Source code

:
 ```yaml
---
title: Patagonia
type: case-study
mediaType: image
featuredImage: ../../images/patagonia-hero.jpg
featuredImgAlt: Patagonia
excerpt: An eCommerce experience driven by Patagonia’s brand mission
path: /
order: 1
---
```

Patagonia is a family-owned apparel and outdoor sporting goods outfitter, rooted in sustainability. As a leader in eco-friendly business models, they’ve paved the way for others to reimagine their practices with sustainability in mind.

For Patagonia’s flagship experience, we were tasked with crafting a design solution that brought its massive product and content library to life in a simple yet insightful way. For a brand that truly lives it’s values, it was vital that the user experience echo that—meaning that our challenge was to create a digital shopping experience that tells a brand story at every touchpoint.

• • • • • • •

WHAT THIS TASK INVOLVES.
For this exercise, give every entry again exactly as it appears.

EXERCISE ANSWER.
Source code

:
 ```yaml
---
title: Patagonia
type: case-study
mediaType: image
featuredImage: ../../images/patagonia-hero.jpg
featuredImgAlt: Patagonia
excerpt: An eCommerce experience driven by Patagonia’s brand mission
path: /
order: 1
---
```

Patagonia is a family-owned apparel and outdoor sporting goods outfitter, rooted in sustainability. As a leader in eco-friendly business models, they’ve paved the way for others to reimagine their practices with sustainability in mind.

For Patagonia’s flagship experience, we were tasked with crafting a design solution that brought its massive product and content library to life in a simple yet insightful way. For a brand that truly lives it’s values, it was vital that the user experience echo that—meaning that our challenge was to create a digital shopping experience that tells a brand story at every touchpoint.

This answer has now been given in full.